▶ [Work required]: Each line in the listing below that contains "Nerlok" should be returned.

▶ [Dataset entries]:
---*---
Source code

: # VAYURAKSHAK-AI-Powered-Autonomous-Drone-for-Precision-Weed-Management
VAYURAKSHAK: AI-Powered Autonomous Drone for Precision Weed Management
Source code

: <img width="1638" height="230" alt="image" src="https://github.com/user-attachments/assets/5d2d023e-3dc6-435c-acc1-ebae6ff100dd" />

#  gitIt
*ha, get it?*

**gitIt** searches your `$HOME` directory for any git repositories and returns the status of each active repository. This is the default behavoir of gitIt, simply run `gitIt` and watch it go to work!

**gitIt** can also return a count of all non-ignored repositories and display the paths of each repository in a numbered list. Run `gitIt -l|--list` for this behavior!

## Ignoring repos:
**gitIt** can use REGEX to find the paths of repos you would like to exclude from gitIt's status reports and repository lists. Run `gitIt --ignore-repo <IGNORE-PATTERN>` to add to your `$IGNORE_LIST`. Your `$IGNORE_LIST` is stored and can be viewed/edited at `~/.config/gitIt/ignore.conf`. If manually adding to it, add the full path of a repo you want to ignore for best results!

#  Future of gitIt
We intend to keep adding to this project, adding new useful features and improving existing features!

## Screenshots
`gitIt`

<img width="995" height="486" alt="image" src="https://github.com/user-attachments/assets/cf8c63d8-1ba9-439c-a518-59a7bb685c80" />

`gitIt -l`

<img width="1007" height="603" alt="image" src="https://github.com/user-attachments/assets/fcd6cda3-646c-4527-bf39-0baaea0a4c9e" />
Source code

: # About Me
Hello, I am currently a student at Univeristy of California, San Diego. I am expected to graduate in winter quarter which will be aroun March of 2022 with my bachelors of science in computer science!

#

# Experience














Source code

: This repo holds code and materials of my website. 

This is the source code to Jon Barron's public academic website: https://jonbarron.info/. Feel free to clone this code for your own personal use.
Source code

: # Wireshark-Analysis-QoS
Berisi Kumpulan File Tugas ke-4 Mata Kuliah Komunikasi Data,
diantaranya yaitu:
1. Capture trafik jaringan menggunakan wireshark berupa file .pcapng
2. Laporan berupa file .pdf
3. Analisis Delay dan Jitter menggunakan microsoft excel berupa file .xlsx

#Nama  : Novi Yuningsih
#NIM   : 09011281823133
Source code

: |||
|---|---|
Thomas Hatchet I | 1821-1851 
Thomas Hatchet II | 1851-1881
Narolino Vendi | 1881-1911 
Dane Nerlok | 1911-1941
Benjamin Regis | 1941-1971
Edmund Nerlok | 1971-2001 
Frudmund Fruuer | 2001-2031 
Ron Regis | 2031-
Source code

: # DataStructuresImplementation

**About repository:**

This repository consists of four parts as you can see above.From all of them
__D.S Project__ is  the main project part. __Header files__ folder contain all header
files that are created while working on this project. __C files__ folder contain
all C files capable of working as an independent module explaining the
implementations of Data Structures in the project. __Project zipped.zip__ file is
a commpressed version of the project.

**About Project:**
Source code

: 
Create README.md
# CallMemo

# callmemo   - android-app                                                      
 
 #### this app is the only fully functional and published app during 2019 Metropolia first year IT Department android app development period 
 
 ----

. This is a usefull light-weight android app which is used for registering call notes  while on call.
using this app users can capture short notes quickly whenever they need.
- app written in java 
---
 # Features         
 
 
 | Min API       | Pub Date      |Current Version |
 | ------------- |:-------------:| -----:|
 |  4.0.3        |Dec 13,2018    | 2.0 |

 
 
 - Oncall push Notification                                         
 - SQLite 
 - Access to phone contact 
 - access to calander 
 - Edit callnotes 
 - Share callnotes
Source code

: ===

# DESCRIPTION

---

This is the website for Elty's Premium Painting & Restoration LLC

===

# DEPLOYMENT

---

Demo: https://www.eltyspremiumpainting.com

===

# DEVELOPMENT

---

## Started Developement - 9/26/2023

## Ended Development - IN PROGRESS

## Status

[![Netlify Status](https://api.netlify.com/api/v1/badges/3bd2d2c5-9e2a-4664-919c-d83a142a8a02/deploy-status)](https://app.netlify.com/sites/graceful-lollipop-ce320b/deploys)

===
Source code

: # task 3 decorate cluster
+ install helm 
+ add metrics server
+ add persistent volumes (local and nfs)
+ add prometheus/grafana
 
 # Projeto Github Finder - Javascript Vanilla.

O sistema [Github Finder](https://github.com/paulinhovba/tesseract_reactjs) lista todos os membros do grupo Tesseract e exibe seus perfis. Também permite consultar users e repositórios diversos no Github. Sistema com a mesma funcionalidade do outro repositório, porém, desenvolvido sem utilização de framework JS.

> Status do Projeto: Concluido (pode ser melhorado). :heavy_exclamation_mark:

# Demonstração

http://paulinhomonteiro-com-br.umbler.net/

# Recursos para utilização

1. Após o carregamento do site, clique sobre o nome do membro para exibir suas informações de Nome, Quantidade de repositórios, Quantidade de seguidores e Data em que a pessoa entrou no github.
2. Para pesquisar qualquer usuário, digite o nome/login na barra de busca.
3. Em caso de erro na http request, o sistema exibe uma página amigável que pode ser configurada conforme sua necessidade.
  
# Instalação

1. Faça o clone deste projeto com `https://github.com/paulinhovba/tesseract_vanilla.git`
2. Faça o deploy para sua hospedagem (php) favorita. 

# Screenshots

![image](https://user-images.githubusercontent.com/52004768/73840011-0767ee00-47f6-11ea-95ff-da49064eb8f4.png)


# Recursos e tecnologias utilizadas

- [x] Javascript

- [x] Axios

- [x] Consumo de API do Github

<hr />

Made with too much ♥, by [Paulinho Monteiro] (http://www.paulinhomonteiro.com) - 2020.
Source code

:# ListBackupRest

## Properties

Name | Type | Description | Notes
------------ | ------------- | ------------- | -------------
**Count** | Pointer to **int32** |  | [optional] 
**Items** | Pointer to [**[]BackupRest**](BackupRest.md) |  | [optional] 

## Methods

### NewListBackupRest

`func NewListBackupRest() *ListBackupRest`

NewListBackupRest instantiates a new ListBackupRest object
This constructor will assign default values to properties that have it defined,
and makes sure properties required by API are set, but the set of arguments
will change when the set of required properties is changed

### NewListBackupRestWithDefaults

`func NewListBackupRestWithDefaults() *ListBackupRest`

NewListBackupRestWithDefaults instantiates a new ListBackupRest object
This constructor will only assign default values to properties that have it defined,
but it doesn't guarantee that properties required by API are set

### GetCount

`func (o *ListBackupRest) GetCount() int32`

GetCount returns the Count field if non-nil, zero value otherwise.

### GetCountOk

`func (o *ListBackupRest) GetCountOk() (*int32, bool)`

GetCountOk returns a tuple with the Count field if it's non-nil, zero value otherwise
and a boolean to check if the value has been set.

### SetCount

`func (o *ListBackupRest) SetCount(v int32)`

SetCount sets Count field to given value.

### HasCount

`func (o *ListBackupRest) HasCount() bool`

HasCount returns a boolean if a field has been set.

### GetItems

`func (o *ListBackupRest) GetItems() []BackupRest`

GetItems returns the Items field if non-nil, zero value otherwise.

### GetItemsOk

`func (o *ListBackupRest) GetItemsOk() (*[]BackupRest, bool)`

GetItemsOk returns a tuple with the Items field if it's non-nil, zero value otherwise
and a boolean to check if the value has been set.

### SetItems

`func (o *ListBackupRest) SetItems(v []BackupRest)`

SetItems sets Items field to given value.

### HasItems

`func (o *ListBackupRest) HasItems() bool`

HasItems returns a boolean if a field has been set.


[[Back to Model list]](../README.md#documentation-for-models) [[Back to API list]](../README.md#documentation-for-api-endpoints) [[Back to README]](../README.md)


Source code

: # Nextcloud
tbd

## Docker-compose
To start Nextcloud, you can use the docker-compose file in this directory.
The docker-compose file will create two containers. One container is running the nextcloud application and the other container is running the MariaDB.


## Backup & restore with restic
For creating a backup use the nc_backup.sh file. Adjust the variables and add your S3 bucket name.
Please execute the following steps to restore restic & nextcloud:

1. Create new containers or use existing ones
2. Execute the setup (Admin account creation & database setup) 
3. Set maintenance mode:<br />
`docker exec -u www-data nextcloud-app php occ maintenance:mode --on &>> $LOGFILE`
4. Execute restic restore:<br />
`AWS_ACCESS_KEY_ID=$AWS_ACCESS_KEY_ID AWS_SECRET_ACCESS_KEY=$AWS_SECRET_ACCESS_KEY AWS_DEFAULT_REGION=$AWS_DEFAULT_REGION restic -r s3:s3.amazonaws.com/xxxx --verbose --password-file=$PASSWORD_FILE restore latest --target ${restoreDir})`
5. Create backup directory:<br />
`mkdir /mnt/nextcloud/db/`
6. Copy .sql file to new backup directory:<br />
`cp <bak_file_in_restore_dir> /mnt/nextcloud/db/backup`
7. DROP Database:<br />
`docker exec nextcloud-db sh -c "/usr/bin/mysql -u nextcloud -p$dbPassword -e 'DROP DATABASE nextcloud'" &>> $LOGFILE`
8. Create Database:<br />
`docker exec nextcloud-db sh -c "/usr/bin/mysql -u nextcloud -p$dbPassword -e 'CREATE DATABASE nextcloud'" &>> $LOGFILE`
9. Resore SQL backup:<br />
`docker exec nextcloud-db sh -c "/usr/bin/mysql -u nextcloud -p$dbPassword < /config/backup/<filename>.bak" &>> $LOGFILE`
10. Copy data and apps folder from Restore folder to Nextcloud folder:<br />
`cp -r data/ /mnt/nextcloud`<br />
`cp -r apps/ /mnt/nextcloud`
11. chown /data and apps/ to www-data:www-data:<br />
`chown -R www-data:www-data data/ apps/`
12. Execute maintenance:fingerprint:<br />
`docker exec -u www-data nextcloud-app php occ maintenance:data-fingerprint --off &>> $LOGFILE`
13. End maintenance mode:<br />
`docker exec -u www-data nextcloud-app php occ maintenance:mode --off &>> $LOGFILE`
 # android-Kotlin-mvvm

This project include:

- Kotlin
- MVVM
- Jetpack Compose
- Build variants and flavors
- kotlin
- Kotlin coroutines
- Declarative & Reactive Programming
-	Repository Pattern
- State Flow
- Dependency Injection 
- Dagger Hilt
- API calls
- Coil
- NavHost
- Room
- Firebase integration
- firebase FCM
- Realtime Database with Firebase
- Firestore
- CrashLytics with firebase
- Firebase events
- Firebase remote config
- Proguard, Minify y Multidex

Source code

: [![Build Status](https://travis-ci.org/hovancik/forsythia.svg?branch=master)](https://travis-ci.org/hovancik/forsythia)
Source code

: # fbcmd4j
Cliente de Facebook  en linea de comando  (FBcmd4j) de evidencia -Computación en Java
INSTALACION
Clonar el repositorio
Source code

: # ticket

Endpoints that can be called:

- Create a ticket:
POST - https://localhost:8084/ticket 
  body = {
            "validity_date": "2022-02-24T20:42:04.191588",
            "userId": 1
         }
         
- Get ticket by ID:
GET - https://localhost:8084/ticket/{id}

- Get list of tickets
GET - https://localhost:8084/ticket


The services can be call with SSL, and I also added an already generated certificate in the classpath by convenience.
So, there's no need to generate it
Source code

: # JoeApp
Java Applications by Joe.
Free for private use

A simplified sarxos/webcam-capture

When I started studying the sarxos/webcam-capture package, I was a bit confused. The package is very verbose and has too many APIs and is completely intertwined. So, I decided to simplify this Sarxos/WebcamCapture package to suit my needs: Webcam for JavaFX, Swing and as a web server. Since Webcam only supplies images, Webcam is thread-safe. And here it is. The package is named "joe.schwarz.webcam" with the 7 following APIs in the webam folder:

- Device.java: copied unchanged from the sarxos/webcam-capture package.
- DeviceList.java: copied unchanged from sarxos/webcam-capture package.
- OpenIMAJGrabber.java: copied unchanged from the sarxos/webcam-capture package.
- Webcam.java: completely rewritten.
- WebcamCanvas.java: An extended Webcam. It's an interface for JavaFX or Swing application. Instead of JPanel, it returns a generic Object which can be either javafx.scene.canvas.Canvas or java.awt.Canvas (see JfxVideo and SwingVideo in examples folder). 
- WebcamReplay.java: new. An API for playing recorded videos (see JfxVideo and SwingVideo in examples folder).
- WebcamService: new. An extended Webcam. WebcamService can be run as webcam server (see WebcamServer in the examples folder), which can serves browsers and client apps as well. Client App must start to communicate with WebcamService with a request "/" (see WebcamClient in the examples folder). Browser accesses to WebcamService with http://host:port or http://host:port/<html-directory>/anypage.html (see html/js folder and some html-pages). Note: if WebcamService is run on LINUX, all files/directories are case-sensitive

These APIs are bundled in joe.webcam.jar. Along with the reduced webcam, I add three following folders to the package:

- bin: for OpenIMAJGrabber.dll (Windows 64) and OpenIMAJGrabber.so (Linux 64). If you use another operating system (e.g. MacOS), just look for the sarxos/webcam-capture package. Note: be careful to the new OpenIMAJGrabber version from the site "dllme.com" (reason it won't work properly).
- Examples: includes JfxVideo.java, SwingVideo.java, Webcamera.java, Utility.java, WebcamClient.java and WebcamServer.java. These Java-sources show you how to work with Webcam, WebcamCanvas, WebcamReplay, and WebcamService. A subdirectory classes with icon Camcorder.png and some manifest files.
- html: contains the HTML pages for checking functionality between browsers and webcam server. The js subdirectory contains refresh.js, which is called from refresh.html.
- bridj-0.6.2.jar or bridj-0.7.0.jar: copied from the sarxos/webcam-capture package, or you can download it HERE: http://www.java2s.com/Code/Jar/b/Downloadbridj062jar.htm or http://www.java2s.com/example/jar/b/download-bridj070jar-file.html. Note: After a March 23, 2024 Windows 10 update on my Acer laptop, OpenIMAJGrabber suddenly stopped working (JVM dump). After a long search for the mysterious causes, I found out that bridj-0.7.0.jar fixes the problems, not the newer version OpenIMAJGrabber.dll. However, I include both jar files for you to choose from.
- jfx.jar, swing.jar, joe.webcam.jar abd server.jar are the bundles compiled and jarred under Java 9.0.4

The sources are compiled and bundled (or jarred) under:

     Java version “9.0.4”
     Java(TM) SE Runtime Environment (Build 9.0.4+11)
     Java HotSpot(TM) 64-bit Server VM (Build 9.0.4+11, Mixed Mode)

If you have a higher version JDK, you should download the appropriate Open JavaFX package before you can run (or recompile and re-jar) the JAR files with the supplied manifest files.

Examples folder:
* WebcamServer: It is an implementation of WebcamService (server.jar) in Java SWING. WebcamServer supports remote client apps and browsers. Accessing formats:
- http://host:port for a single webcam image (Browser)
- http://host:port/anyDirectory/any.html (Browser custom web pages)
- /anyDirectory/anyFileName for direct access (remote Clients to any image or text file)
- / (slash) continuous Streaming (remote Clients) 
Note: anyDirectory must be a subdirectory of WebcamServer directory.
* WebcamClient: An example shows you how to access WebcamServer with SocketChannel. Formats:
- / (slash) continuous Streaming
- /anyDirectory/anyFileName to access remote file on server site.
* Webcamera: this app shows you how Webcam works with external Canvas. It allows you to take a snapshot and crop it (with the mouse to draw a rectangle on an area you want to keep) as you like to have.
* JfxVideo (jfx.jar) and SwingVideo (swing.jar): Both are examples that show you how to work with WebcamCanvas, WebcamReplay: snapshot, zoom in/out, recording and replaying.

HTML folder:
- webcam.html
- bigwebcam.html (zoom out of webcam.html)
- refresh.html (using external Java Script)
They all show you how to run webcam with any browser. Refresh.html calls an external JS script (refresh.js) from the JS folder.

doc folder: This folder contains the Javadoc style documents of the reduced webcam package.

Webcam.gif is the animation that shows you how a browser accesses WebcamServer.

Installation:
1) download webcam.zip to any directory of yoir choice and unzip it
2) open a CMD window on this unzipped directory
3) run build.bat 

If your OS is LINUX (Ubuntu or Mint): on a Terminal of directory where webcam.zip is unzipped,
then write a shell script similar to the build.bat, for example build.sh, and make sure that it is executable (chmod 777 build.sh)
---*---
▶ [Exercise output]:
Dane Nerlok | 1911-1941
Edmund Nerlok | 1971-2001 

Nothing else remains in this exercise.